Kindness - An Overlooked Virtue
Art Spooner
January 14, 2020
[First United member Art Spooner has provided a "guest evotional" for our consideration this week]
The headline caught my attention: “Stop Trying to Raise Successful Kids”.
I read it again; it still said: “Stop Trying to Raise Successful Kids”.
As a parent, I am hard-wired to help my children become successful. “If I don’t start reading to them while they are young, they won’t be successful.” “If we don’t send them to a good preschool, they won’t be successful.” “If we don’t schedule them into sports and music and Scouting, they won’t be successful.” “If we don’t take them on college visits, they won’t be successful.” In this culture, telling parents to stop trying to raise successful kids is like trying to get water to run uphill (or any other metaphor about expending effort on a mission doomed to fail).
But then I started to read the article. The authors quickly pointed out that 81 percent of children say their parents value achievement and personal happiness over caring for others. We are raising a society where our children are less likely to feel concern for people less fortunate than themselves, where our children are less likely to be bothered by seeing unfairness, where our children feel less personal responsibility to take action themselves. The article states, “If our society is fractured today, some of the blame lies with the values parents have elevated.”

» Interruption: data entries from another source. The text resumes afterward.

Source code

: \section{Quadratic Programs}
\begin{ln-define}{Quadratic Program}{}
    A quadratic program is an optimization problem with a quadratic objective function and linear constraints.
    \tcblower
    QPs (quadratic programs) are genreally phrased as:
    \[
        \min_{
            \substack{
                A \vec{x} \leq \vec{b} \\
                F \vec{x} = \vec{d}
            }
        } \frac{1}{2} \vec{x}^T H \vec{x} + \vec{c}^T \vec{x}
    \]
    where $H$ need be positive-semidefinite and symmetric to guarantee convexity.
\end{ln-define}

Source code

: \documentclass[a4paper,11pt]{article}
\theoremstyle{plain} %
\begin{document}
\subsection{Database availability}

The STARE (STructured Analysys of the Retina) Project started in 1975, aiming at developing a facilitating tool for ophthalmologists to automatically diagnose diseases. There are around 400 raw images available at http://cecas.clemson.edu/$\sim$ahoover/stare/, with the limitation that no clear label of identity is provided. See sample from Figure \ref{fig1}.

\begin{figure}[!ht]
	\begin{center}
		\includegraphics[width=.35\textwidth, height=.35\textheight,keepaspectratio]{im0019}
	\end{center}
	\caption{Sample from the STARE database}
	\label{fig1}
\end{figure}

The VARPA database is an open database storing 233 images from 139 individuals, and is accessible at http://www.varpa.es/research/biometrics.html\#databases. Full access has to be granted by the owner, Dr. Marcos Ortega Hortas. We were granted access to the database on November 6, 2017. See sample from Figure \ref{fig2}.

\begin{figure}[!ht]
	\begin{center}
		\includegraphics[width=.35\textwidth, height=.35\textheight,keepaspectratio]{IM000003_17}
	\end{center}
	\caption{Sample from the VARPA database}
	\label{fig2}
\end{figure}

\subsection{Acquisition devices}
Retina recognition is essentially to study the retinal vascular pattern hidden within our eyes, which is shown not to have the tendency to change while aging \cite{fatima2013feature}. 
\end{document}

The most surprising thing in the article was the correlation between kindness and success. “Boys who are rated as helpful by their kindergarten teacher earn more money 30 years later… Middle-school students who help, cooperate, and share get better grades and standardized test scores... The eighth graders with the greatest academic achievement are the ones who were rated most helpful by their third-grade teachers.”
The authors suggested several strategies to teach the key virtue of kindness. At the dinner table, ask what children and parents have done to help others. Share parents’ experiences with helping others, including the moments when we’ve failed. Talk about problems that came up during the day, and how they were addressed. Give children choices of how they can share, or how they can make new friends, or how they can help.
And then I remembered the verse from Micah chapter 6 – what God wants from us in this life is to do justice,
to love kindness,
and to walk humbly in God’s presence.